(Stored records)
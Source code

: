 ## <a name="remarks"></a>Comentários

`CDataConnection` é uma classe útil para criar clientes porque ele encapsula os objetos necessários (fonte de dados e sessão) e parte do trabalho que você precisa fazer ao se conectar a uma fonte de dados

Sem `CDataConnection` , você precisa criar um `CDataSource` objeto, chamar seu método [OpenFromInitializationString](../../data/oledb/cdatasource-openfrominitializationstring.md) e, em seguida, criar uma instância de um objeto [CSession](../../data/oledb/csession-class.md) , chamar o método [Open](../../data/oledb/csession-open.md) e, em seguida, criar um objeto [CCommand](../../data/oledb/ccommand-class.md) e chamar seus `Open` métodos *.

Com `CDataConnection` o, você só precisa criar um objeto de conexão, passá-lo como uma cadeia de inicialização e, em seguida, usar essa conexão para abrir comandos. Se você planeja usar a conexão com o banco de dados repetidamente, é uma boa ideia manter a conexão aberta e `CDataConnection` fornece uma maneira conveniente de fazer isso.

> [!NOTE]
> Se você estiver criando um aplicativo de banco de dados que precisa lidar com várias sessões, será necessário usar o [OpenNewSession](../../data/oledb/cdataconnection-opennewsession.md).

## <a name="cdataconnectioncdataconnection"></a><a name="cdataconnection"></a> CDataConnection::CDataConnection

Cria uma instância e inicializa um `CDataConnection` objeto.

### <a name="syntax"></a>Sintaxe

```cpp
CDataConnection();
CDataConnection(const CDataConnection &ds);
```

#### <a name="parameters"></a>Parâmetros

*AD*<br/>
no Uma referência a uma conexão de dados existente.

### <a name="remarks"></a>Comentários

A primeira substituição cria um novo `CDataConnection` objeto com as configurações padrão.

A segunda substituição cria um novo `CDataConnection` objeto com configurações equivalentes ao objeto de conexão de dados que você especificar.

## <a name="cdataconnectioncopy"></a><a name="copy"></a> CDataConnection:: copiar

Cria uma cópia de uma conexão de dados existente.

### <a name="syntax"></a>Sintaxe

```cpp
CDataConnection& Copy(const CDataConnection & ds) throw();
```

==

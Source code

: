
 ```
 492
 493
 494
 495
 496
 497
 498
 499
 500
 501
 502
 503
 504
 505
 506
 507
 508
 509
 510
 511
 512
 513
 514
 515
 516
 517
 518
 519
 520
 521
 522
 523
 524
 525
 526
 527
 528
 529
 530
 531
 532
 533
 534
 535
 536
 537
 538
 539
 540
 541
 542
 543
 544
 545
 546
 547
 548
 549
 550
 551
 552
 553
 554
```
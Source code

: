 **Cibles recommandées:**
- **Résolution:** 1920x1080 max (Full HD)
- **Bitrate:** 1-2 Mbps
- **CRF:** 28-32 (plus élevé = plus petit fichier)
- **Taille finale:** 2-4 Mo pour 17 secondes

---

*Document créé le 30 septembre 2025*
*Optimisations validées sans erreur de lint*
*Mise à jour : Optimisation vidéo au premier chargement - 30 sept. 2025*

| WHAT TO PRODUCE |
Tell how many lines of the data above include the string "existente", with no other text in the answer.

| TASK RESPONSE |
2